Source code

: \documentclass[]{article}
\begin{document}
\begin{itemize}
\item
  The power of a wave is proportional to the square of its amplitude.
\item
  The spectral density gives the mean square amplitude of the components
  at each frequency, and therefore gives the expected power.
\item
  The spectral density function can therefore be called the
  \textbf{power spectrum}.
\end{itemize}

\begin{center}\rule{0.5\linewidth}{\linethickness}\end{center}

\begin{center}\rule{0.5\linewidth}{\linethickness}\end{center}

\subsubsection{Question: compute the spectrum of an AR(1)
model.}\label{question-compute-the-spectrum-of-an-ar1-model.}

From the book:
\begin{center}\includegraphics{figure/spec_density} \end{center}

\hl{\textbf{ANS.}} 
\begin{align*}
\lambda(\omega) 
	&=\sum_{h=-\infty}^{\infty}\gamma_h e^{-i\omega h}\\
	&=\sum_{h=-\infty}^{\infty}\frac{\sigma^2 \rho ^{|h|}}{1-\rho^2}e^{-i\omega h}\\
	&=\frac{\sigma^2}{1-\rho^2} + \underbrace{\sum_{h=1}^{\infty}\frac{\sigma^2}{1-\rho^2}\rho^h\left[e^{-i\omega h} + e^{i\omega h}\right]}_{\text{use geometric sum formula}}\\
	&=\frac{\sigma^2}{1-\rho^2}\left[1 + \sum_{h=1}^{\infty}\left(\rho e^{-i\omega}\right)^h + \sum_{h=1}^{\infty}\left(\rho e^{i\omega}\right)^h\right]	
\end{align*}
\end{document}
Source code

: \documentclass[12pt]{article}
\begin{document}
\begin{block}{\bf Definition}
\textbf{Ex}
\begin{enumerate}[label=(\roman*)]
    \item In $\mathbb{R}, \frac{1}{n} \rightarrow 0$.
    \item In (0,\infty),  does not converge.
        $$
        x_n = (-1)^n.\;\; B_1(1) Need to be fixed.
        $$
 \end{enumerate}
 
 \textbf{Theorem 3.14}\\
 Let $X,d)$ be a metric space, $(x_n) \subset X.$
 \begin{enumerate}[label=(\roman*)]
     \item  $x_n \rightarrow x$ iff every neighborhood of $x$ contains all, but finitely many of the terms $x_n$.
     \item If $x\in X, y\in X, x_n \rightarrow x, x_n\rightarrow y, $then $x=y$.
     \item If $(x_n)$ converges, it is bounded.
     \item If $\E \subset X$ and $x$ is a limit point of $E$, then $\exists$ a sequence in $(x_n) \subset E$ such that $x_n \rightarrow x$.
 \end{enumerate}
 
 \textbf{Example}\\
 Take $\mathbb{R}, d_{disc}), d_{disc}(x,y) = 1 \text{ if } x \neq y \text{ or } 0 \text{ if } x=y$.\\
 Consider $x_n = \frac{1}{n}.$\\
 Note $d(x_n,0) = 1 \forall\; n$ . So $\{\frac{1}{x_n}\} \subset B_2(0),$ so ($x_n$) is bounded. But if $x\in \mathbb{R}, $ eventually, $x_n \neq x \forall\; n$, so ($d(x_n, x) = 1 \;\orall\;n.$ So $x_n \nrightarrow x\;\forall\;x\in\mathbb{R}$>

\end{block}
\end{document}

What is being asked:
Look through the entries above; find each line with the word "article" and copy it.

Answer section:
: \documentclass[]{article}
: \documentclass[12pt]{article}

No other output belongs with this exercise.